Only lines with the string "jpeg" are wanted. Pull them out of the data.

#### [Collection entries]
○ ○ ○ ○ ○ ○ ○
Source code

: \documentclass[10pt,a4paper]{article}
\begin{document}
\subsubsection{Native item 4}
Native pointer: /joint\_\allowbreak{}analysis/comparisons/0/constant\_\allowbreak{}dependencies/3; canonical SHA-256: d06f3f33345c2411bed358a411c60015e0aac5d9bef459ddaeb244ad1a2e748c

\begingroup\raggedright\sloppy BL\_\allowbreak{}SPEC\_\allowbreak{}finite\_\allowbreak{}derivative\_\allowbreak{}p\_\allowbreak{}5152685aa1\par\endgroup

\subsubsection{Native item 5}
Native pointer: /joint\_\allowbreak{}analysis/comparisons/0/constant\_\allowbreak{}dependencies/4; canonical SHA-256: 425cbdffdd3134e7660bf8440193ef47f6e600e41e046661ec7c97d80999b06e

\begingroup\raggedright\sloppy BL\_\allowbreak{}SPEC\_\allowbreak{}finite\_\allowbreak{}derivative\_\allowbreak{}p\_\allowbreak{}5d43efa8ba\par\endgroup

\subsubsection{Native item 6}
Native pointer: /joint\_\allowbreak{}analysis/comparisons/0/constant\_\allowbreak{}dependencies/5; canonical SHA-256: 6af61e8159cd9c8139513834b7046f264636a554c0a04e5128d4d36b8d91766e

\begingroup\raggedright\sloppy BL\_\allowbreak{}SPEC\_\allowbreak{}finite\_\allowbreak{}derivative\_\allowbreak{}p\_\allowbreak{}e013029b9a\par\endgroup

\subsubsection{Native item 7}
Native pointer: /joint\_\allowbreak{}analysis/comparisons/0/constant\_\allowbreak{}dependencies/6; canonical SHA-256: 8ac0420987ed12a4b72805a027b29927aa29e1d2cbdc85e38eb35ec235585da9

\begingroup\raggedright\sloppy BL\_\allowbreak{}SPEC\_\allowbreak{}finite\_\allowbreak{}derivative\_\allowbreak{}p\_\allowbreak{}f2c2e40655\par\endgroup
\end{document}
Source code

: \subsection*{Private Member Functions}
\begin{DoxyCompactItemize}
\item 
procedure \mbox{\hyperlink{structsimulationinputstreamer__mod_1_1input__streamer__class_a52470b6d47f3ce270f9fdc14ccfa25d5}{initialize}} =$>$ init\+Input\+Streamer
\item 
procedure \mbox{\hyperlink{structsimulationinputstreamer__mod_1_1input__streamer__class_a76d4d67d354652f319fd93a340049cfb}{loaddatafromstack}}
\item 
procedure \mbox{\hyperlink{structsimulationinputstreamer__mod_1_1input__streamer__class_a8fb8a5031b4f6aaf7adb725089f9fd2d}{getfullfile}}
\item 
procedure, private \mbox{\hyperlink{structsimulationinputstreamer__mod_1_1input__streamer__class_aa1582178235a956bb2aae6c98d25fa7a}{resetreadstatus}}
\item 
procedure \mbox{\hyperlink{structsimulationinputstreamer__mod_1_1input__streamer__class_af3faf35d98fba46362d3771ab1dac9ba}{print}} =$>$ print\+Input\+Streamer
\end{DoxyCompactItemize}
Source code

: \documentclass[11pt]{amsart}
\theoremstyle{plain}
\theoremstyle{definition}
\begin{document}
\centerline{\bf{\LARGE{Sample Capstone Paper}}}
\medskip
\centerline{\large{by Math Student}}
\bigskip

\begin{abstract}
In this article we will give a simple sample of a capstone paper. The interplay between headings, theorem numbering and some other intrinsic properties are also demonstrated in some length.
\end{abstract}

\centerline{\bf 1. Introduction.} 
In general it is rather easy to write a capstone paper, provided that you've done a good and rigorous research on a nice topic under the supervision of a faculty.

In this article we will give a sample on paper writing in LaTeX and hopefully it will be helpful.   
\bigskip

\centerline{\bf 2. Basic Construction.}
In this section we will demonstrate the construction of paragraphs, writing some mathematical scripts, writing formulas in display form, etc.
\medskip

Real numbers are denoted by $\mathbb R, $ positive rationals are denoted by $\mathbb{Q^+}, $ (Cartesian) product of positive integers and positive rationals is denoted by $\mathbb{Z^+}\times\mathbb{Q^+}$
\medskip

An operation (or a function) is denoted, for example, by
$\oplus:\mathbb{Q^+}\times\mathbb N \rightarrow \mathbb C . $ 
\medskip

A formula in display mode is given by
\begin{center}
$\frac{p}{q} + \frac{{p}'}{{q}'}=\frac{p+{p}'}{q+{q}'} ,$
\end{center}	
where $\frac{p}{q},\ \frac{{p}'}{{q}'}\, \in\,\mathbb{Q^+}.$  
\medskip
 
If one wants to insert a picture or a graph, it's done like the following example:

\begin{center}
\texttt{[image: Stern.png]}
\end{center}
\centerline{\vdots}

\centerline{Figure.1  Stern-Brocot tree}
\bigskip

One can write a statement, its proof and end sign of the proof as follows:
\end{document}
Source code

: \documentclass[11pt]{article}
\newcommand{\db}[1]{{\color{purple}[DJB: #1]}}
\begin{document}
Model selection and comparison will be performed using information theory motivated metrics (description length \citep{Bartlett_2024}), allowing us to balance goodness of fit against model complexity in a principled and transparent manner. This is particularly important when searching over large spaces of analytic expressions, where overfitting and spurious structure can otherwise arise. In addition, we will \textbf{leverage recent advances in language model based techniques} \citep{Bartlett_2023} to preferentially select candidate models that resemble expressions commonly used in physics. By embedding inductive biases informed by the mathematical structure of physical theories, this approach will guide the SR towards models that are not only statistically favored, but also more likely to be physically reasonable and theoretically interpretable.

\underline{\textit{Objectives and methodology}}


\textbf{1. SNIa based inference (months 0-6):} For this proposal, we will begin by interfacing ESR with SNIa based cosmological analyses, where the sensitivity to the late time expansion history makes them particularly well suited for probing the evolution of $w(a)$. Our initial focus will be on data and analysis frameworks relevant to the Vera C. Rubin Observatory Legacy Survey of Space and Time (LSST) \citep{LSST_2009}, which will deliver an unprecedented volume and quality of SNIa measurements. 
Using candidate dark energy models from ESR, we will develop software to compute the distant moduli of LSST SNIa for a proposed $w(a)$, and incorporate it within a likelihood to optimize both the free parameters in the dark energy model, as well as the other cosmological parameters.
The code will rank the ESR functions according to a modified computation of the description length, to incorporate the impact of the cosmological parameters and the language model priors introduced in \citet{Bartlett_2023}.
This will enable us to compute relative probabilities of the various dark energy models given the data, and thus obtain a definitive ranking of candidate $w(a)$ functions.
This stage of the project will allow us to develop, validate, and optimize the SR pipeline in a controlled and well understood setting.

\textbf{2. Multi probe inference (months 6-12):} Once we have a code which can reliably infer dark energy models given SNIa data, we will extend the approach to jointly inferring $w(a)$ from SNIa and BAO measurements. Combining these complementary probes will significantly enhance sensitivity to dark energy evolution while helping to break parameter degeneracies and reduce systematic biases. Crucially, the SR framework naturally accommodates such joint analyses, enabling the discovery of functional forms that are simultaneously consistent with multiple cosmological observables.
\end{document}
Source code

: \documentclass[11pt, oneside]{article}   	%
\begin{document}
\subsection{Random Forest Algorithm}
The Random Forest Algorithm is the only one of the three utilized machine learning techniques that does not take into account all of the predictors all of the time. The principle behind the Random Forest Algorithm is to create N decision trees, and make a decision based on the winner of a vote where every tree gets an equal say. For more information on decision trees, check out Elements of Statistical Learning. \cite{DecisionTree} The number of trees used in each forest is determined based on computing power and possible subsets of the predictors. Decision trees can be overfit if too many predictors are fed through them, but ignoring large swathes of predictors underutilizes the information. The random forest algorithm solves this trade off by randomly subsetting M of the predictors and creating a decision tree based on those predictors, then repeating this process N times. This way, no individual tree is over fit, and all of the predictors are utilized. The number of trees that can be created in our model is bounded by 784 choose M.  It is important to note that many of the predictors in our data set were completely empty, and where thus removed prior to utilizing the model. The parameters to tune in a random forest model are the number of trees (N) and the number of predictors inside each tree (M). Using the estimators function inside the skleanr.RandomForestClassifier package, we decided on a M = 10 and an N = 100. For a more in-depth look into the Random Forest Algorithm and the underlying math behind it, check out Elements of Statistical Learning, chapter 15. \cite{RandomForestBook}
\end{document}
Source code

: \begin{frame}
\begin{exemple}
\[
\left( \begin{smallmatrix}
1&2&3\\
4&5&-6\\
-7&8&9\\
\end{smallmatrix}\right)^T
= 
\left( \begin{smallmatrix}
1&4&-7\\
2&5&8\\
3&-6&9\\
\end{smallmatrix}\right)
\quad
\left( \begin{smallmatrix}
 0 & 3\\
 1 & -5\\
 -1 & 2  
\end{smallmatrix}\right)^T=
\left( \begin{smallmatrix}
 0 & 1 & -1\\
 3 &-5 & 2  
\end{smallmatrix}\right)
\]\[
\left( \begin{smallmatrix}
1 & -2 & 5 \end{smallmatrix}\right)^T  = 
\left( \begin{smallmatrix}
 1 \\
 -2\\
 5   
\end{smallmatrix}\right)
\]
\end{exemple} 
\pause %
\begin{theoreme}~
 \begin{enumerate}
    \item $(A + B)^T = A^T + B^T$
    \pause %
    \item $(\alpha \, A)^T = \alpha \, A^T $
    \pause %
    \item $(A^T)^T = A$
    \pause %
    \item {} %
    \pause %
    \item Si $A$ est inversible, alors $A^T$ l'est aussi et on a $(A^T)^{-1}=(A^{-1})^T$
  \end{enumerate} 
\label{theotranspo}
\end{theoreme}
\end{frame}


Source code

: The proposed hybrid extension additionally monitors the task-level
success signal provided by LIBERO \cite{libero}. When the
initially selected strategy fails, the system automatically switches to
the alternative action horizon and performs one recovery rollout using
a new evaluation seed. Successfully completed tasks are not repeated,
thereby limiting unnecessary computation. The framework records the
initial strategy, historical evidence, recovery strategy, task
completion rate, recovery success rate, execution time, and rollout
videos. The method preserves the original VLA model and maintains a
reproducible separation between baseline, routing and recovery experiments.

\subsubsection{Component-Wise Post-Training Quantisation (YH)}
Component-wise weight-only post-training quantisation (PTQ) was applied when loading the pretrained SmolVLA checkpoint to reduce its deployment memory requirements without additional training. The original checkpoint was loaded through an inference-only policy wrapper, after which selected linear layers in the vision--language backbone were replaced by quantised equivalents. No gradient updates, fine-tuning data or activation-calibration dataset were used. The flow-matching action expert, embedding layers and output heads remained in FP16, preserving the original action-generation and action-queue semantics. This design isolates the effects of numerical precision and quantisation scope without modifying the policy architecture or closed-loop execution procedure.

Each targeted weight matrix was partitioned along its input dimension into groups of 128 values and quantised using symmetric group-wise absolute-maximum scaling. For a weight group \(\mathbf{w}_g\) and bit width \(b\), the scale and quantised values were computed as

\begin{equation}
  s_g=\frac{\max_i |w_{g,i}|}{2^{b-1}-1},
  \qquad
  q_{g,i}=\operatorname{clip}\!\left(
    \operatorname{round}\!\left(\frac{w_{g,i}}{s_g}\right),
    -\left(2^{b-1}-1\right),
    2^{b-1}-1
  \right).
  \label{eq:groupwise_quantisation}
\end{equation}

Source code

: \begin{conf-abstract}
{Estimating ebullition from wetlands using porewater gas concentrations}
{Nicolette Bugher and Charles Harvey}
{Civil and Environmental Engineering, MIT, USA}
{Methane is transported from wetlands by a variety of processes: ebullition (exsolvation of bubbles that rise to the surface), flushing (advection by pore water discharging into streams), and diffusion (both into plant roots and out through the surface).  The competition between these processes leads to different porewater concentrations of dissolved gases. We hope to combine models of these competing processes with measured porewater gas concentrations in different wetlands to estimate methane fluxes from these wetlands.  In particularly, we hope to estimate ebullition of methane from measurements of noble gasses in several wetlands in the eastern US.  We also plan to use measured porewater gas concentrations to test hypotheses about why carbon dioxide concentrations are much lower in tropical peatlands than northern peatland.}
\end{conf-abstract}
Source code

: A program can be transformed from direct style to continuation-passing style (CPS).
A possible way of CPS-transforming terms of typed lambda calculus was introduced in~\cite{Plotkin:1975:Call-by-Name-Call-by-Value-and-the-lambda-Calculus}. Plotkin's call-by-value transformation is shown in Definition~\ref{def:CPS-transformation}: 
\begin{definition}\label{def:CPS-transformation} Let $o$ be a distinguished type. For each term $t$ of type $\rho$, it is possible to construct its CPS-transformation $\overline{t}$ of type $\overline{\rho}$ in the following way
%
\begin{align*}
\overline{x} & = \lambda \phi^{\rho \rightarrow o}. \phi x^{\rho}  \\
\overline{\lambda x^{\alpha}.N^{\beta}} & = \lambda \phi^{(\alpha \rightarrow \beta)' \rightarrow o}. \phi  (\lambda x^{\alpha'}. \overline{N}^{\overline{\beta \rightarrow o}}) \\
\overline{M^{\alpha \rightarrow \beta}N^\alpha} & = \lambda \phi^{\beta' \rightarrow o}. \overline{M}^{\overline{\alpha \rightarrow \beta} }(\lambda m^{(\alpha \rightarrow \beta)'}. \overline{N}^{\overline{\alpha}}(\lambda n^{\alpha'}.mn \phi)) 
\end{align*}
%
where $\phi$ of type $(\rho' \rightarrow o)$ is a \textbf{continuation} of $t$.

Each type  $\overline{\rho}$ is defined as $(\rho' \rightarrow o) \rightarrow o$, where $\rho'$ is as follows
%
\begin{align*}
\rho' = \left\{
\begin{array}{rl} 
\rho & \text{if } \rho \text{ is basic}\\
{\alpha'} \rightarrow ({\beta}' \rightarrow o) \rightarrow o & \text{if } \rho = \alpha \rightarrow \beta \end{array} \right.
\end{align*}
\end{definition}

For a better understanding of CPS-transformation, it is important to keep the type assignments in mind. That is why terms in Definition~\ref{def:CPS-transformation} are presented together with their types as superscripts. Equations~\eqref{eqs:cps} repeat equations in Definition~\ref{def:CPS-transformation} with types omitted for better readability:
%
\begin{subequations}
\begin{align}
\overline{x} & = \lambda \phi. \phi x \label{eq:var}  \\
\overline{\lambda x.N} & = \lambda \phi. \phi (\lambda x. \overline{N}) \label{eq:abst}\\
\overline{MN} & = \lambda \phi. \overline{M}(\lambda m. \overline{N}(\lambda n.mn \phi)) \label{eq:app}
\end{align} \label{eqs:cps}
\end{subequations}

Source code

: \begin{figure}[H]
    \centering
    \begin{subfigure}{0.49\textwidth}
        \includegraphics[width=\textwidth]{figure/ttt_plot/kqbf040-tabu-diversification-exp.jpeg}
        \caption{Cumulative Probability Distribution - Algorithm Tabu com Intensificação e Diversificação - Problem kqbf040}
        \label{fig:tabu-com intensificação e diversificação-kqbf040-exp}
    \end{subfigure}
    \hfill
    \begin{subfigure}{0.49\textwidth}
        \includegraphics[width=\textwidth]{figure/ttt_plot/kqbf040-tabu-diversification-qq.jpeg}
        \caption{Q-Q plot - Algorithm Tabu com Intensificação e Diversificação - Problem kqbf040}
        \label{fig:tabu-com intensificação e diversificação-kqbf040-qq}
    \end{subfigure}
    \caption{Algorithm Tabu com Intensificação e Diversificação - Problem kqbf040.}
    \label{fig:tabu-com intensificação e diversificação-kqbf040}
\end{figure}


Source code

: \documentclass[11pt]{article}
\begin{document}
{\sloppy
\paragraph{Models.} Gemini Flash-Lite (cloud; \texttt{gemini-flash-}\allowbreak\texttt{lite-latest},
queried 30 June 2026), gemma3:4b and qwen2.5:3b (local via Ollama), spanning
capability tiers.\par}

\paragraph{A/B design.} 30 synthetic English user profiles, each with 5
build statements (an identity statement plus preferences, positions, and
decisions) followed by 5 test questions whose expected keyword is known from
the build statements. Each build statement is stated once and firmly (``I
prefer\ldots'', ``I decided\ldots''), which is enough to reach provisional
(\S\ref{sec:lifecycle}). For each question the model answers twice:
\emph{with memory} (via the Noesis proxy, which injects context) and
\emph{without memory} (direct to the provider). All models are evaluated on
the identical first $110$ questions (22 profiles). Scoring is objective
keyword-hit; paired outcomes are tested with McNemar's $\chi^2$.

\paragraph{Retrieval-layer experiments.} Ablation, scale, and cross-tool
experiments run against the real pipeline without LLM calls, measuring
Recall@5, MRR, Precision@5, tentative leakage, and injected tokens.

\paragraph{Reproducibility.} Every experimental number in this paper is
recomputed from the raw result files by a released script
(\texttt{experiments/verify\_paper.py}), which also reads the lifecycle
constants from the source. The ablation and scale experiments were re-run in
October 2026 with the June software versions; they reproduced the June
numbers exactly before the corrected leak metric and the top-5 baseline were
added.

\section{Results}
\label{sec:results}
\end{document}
○ ○ ○ ○ ○ ○ ○
#### [Exercise response]
        \includegraphics[width=\textwidth]{figure/ttt_plot/kqbf040-tabu-diversification-exp.jpeg}
        \includegraphics[width=\textwidth]{figure/ttt_plot/kqbf040-tabu-diversification-qq.jpeg}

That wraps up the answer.